Menopause marks a natural biological transition in a woman’s life, signaling the end of her reproductive years and menstrual cycles. This phase is characterized by significant hormonal shifts, primarily a decline in estrogen production. While it is a universal experience, symptoms and their intensity can vary considerably among individuals.
Burning Sensations and Menopause
A decline in estrogen levels can lead to various physical sensations, including burning. Estrogen maintains the health and integrity of tissues, including mucous membranes and skin. When estrogen levels decrease, these tissues can become thinner, drier, and more sensitive, leading to irritation and a burning sensation.

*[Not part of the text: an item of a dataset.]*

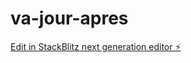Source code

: # va-jour-apres

[Edit in StackBlitz next generation editor ⚡️](https://stackblitz.com/~/github.com/l3miage-barryibr/va-jour-apres)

Physiological changes involve a reduction in collagen and elastin, which provide structure and elasticity to tissues. This thinning can expose nerve endings more readily, leading to heightened nerve sensitivity. Consequently, delicate mucous membranes, such as in the vulvovaginal region and mouth, are prone to these discomforts. Reduced moisture retention in these tissues further contributes to dryness and irritation, perceived as burning.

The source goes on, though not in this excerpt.